Pagi itu, di hari jumat yang penuh berkah,
saya berniat ke kampus untuk menyelesaikan sebuah urusan. Melepaskan sejenak
aktivitas di Lingkar Donor. Sebelum berangkat, saya membeli kudapan ringan di
warung pinggir jalan dekat rumah dan menikmatinya sebagai sarapan pagi bersama
dua orang teman. Sarapan pagi itu menjadi nikmat. Nikmat karena pagi-pagi sudah
mendengar celotehan teman tentang persoalan sosial agama di zaman modern. Persoalan
yang sudah menjadi benang kusut dalam pikirannya. Telepon genggam yang telah banyak
membantu beberapa kali berdering di lantai dekat tas. Rupanya ada panggilan
masuk dari nomor yang saya tidak kenal. Seperti biasa pikiran saya tertuju
mungkin ada pasien baru dari luar Makassar.
Dengan
rasa penasaran saya menerimanya dan mungkin dari keluarga pasien. Saya segera
memberi salam. Dari balik telepon itu saya sedikit mengenali suaranya. Dengan
cepat beliau memanggil nama saya dan berkata “saya bapaknya aliyah muthmainnah
dari bone.” Saya kemudian bertanya bagaimana kabar dan kondisinya pak? Kapan
sampai di Makassar? Setelah menjawab basa basi, kemudian beliau menyampaikan kabar yang kurang
mengenakkan. Beliau berkata “Ahmad dalam kondisi kritis.” Dengan cepat saya
menjawab, “saya segera kesana pak.” Dengan bantuan teman saya meluncur ke rumah
sakit. Saya lupa siapa dari dua teman yang mengantar saya ke rumah sakit pagi
itu. Dalam perjalanan, telepon genggam terus berdering, sesekali saya mengangkat
dan menjawabnya “tunggu iya pak, saya sementara dalam perjalanan ke rumah sakit
dan sudah dekat.” Rupanya beliau memberitahukan kalau Ahmad Jalaluddin sudah
pergi untuk selama-lamanya dan telah meninggalkan keluarganya. Inna lillaahi wa inna ilaihi roji’un.

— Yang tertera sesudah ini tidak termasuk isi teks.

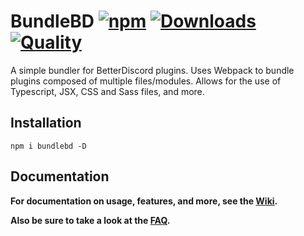 # BundleBD [![npm][npm-badge]][npm-link] [![Downloads][downloads-badge]][npm-link] [![Quality][lgtm-badge]][lgtm-link]

[npm-badge]: https://img.shields.io/npm/v/bundlebd?color=%23d53639
[npm-link]: https://www.npmjs.com/package/bundlebd

[downloads-badge]: https://img.shields.io/npm/dt/bundlebd?color=%238956ff

[lgtm-badge]: https://img.shields.io/lgtm/grade/javascript/github/Neodymium7/BundleBD?label=code%20quality
[lgtm-link]: https://lgtm.com/projects/g/Neodymium7/BundleBD/context:javascript

A simple bundler for BetterDiscord plugins. Uses Webpack to bundle plugins composed of multiple files/modules. Allows for the use of Typescript, JSX, CSS and Sass files, and more.

## Installation

```
npm i bundlebd -D
```

## Documentation

**For documentation on usage, features, and more, see the [Wiki](https://github.com/Neodymium7/BundleBD/wiki).**

**Also be sure to take a look at the [FAQ](https://github.com/Neodymium7/BundleBD/wiki/FAQ).**
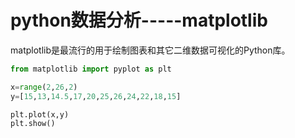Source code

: # python数据分析-----matplotlib



matplotlib是最流行的用于绘制图表和其它二维数据可视化的Python库。



```python
from matplotlib import pyplot as plt

x=range(2,26,2)
y=[15,13,14.5,17,20,25,26,24,22,18,15]

plt.plot(x,y)
plt.show()
```




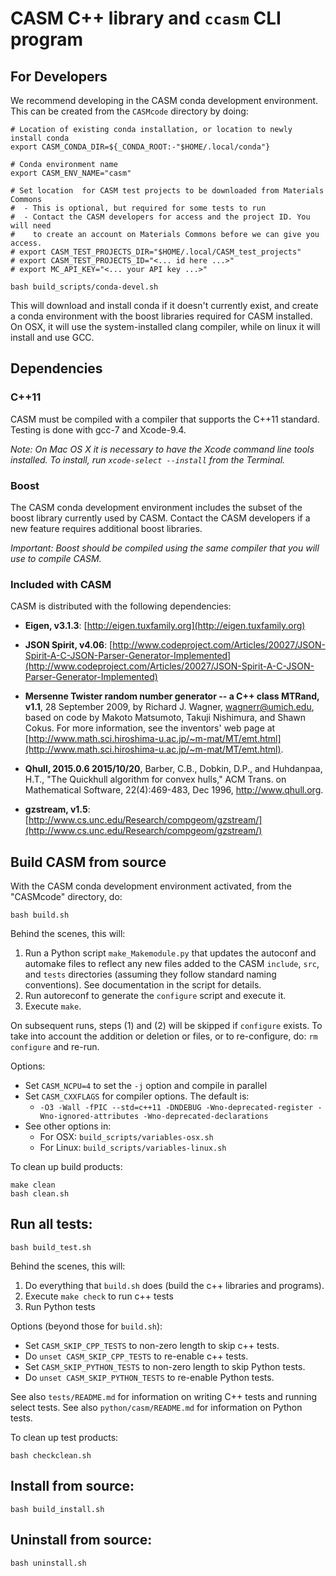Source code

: 
CASM C++ library and `ccasm` CLI program
========================================


For Developers
--------------

We recommend developing in the CASM conda development environment. This can be created from the ``CASMcode`` directory by doing:

```
# Location of existing conda installation, or location to newly install conda
export CASM_CONDA_DIR=${_CONDA_ROOT:-"$HOME/.local/conda"}

# Conda environment name
export CASM_ENV_NAME="casm"

# Set location  for CASM test projects to be downloaded from Materials Commons
#  - This is optional, but required for some tests to run
#  - Contact the CASM developers for access and the project ID. You will need
#    to create an account on Materials Commons before we can give you access.
# export CASM_TEST_PROJECTS_DIR="$HOME/.local/CASM_test_projects"
# export CASM_TEST_PROJECTS_ID="<... id here ...>"
# export MC_API_KEY="<... your API key ...>"

bash build_scripts/conda-devel.sh
```

This will download and install conda if it doesn't currently exist, and create a conda environment with the boost libraries required for CASM installed.  On OSX, it will use the system-installed clang compiler, while on linux it will install and use GCC.



Dependencies
------------

### C++11

CASM must be compiled with a compiler that supports the C++11 standard. Testing is done with gcc-7 and Xcode-9.4.

*Note: On Mac OS X it is necessary to have the Xcode command line tools installed. To install, run ``xcode-select --install`` from the Terminal.*

### Boost

The CASM conda development environment includes the subset of the boost library currently used by CASM. Contact the CASM developers if a new feature requires additional boost libraries.

*Important: Boost should be compiled using the same compiler that you will use to compile CASM.*


### Included with CASM

CASM is distributed with the following dependencies:

- **Eigen, v3.1.3**: [http://eigen.tuxfamily.org](http://eigen.tuxfamily.org)

- **JSON Spirit, v4.06**: [http://www.codeproject.com/Articles/20027/JSON-Spirit-A-C-JSON-Parser-Generator-Implemented](http://www.codeproject.com/Articles/20027/JSON-Spirit-A-C-JSON-Parser-Generator-Implemented)

- **Mersenne Twister random number generator -- a C++ class MTRand, v1.1**,  28 September 2009, by Richard J. Wagner, wagnerr@umich.edu, based on code by Makoto Matsumoto, Takuji Nishimura, and Shawn Cokus. For more information, see the inventors' web page at [http://www.math.sci.hiroshima-u.ac.jp/~m-mat/MT/emt.html](http://www.math.sci.hiroshima-u.ac.jp/~m-mat/MT/emt.html).

- **Qhull, 2015.0.6 2015/10/20**, Barber, C.B., Dobkin, D.P., and Huhdanpaa, H.T., "The Quickhull algorithm for convex hulls," ACM Trans. on Mathematical Software, 22(4):469-483, Dec 1996, http://www.qhull.org.

- **gzstream, v1.5**: [http://www.cs.unc.edu/Research/compgeom/gzstream/](http://www.cs.unc.edu/Research/compgeom/gzstream/)


Build CASM from source
----------------------

With the CASM conda development environment activated, from the "CASMcode" directory, do:

```
bash build.sh
```

Behind the scenes, this will:

1. Run a Python script `make_Makemodule.py` that updates the autoconf and automake files to reflect any new files added to the CASM `include`,  `src`, and `tests` directories (assuming they follow standard naming conventions). See documentation in the script for details.
2. Run autoreconf to generate the `configure` script and execute it.
3. Execute `make`.

On subsequent runs, steps (1) and (2) will be skipped if `configure` exists. To take into account the addition or deletion or files, or to re-configure, do: `rm configure` and re-run.

Options:

- Set `CASM_NCPU=4` to set the `-j` option and compile in parallel
- Set `CASM_CXXFLAGS` for compiler options. The default is:
  - `-O3 -Wall -fPIC --std=c++11 -DNDEBUG -Wno-deprecated-register -Wno-ignored-attributes -Wno-deprecated-declarations`
- See other options in:
  - For OSX: `build_scripts/variables-osx.sh`
  - For Linux: `build_scripts/variables-linux.sh`

To clean up build products:

```
make clean
bash clean.sh
```

Run all tests:
--------------

```
bash build_test.sh
```

Behind the scenes, this will:

1. Do everything that `build.sh` does (build the c++ libraries and programs).
2. Execute `make check` to run c++ tests
3. Run Python tests

Options (beyond those for `build.sh`):

- Set ``CASM_SKIP_CPP_TESTS`` to non-zero length to skip c++ tests.
- Do ``unset CASM_SKIP_CPP_TESTS`` to re-enable c++ tests.
- Set ``CASM_SKIP_PYTHON_TESTS`` to non-zero length to skip Python tests.
- Do ``unset CASM_SKIP_PYTHON_TESTS`` to re-enable Python tests.

See also ``tests/README.md`` for information on writing C++ tests and running select tests.
See also ``python/casm/README.md`` for information on Python tests.

To clean up test products:

```
bash checkclean.sh
```


Install from source:
--------------------

```
bash build_install.sh
```

Uninstall from source:
--------------------

```
bash uninstall.sh
```
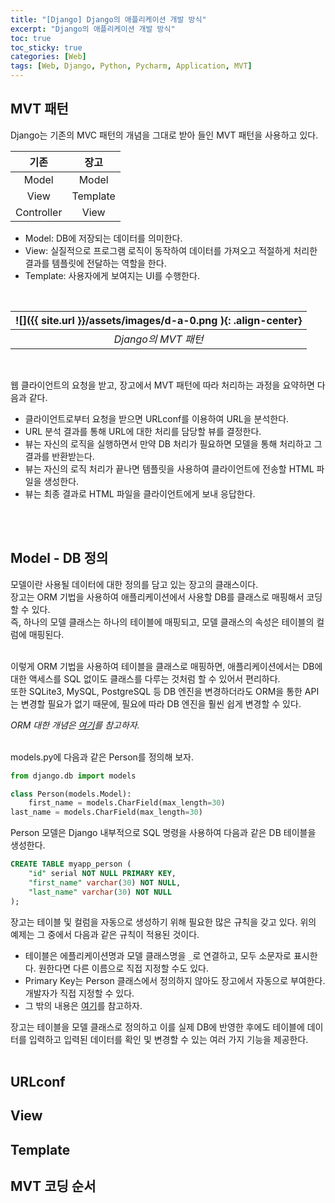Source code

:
 ```yaml
---
title: "[Django] Django의 애플리케이션 개발 방식"
excerpt: "Django의 애플리케이션 개발 방식"
toc: true
toc_sticky: true
categories: [Web]
tags: [Web, Django, Python, Pycharm, Application, MVT]
---
```


## MVT 패턴
Django는 기존의 MVC 패턴의 개념을 그대로 받아 들인 MVT 패턴을 사용하고 있다. <br>


| 기존 | 장고|
|:---------:|:---------:
| Model | Model |
| View  | Template  |
| Controller    | View  |


- Model: DB에 저장되는 데이터를 의미한다.
- View: 실질적으로 프로그램 로직이 동작하여 데이터를 가져오고 적절하게 처리한 결과를 템플릿에 전달하는 역할을 한다.
- Template: 사용자에게 보여지는 UI를 수행한다.

<br>

| ![]({{ site.url }}/assets/images/d-a-0.png ){: .align-center} |
|:--:|
| *Django의 MVT 패턴* |

<br>

웹 클라이언트의 요청을 받고, 장고에서 MVT 패턴에 따라 처리하는 과정을 요약하면 다음과 같다.
- 클라이언트로부터 요청을 받으면 URLconf를 이용하여 URL을 분석한다.
- URL 분석 결과를 통해 URL에 대한 처리를 담당할 뷰를 결정한다.
- 뷰는 자신의 로직을 실행하면서 만약 DB 처리가 필요하면 모델을 통해 처리하고 그 결과를 반환받는다.
- 뷰는 자신의 로직 처리가 끝나면 템플릿을 사용하여 클라이언트에 전송할 HTML 파일을 생성한다.
- 뷰는 최종 결과로 HTML 파일을 클라이언트에게 보내 응답한다.

<br>
<br>

## Model - DB 정의
모델이란 사용될 데이터에 대한 정의를 담고 있는 장고의 클래스이다. <br>
장고는 ORM 기법을 사용하여 애플리케이션에서 사용할 DB를 클래스로 매핑해서 코딩할 수 있다. <br>
즉, 하나의 모델 클래스는 하나의 테이블에 매핑되고, 모델 클래스의 속성은 테이블의 컬럼에 매핑된다. <br> <br>

이렇게 ORM 기법을 사용하여 테이블을 클래스로 매핑하면, 애플리케이션에서는 DB에 대한 액세스를 SQL 없이도 클래스를 다루는 것처럼 할 수 있어서 편리하다. <br> 또한 SQLite3, MySQL, PostgreSQL 등 DB 엔진을 변경하더라도 ORM을 통한 API는 변경할 필요가 없기 때문에, 필요에 따라 DB 엔진을 훨씬 쉽게 변경할 수 있다. <br>

*ORM 대한 개념은 [여기](https://jayzzz.tistory.com/66)를 참고하자.* <br>
<br>

models.py에 다음과 같은 Person를 정의해 보자.
```python
from django.db import models

class Person(models.Model):
	first_name = models.CharField(max_length=30)
last_name = models.CharField(max_length=30)
```

Person 모델은 Django 내부적으로 SQL 명령을 사용하여 다음과 같은 DB 테이블을 생성한다.
```sql
CREATE TABLE myapp_person (
    "id" serial NOT NULL PRIMARY KEY,
    "first_name" varchar(30) NOT NULL,
    "last_name" varchar(30) NOT NULL
);
```

장고는 테이블 및 컬럼을 자동으로 생성하기 위해 필요한 많은 규칙을 갖고 있다. 위의 예제는 그 중에서 다음과 같은 규칙이 적용된 것이다.
- 테이블은 에플리케이션명과 모델 클래스명을 `_`로 연결하고, 모두 소문자로 표시한다. 원한다면 다른 이름으로 직접 지정할 수도 있다.
- Primary Key는 Person 클래스에서 정의하지 않아도 장고에서 자동으로 부여한다. 개발자가 직접 지정할 수 있다.
- 그 밖의 내용은 [여기](https://docS.djangoprojecT.com/en/2.1/topics/db/models/)를 참고하자.

장고는 테이블을 모델 클래스로 정의하고 이를 실제 DB에 반영한 후에도 테이블에 데이터를 입력하고 입력된 데이터를 확인 및 변경할 수 있는 여러 가지 기능을 제공한다.
<br>
<br>

## URLconf

## View

## Template

## MVT 코딩 순서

Sampai di rumah sakit, saya langsung menuju kamar
pemulasaran jenazah. Kemudian mengirim pesan singkat tentang kabar duka ke
teman-teman Lingkar Donor yang telah banyak membantu selama perawatan di rumah
sakit. Sembari menemani keluarga yang berduka, saya mendengarkan tuturan paman
yang merawatnya sejak kecil. Di ruang pemulasaran jenazah itu juga saya ngobrol
sama bapaknya aliyah yang memberikan kabar tadi. Mereka menuturkan kalau ahmad
tidak sampai 15 menit menjalani perawatan di ruang PICU. Sebelum itu, almarhum
Ahmad ketika masih terbaring di bangsal lontara sudah membuka alat bantu
pernapasan yang terpasang di mulut dan hidungnya. Beliau juga meminta
perlengkapan infus yang terpasang untuk dicabut dari tangannya. Lalu beliau
meminta Hp untuk menghubungi bapaknya yang bermukim di Sidrap. Beliau hanya
ingin mengucapkan kata “maaf” kepada bapaknya. Apakah beliau sudah mengetahui
waktu kepergiannya dan orang lain bisa memahaminya? Wallahu alam. Rupanya itu
adalah pembicaraan terakhir dengan bapaknya sebelum beliau melepas kesadarannya
dan memejamkan matanya serta pergi untuk selama-lamanya.
Hari
itu juga jasadnya sekitar jam 11 pagi dari ruang pemulasaran jenazah RSWS dibawa
ke bulukumba dengan mobil ambulance. Tentu ambulance yang dipakainya tidak
gratis. Pamannya bertutur kalau ayahnya akan bertemu dengannya di bulukumba.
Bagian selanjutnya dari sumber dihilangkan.